Alcuni manifestanti sono stati arrestati e messi in un bus della polizia, ma i manifestanti hanno fermato diversi minibus e due filobus per bloccare l’autobus della polizia. Circa 30 minuti più tardi la polizia si è arresta e ha rilasciato i detenuti.
I manifestanti hanno cantato “Russia”, “Putin”, “Gubarev” e “Libertà”. La protesta è andata avanti per un paio di ore.
Gubarev come governatore auto-proclamato ha richiesto un referendum sullo status territoriale di Donetsk e il non riconoscimento delle autorità di Kiev e del governatore nominato dal governo centrale, l’oligarca Serhiy Taruta.

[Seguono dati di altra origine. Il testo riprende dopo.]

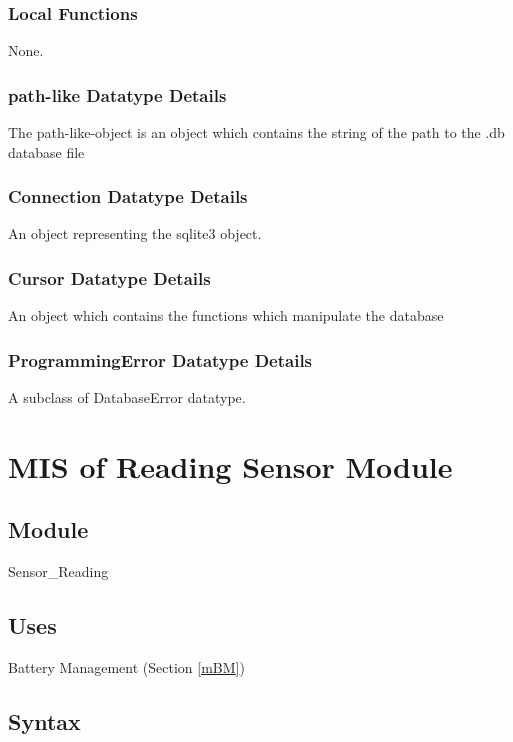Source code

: \documentclass[12pt, titlepage]{article}
\begin{document}
\subsubsection{Local Functions}

None.

\subsubsection{path-like Datatype Details}
The path-like-object is an object which contains the string of the path to the .db database file

\subsubsection{Connection Datatype Details}
An object representing the sqlite3 object.

\subsubsection{Cursor Datatype Details}
An object which contains the functions which manipulate the database

\subsubsection{ProgrammingError Datatype Details}
A subclass of DatabaseError datatype.

\newpage


\section{MIS of Reading Sensor Module} \label{mSA1} 

\subsection{Module}

Sensor\_Reading

\subsection{Uses}

Battery Management (Section \ref{mBM})

\subsection{Syntax}
\end{document}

“Ora sempre più persone verranno a manifestare, perché se lui (Gubarev) viene portato a Kiev, lo uccideranno”, dice Oleksiy Matviychuk, un operaio edile che partecipa alla protesta di Donetsk.
«Ma non lasceremo che accada, metà della città verrà qui, e questo è esattamente ciò che accadrà ora. Kiev avrà paura quando i minatori verranno a protestare presto”, ha aggiunto.
Altri dicono che vogliono le leggi uguali per tutti: “Vengono applicati due pesi e due, è ovvio. Lui è accusato di sequestro di edifici amministrativi, ma questo è esattamente ciò che la gente a Kiev ha fatto, perché sono liberi allora?”, dice un altro manifestante, Viktor Shalgunov.
“Siamo qui per la giustizia, questo è tutto”, ha detto.
Dopo la Crimea, Donetsk.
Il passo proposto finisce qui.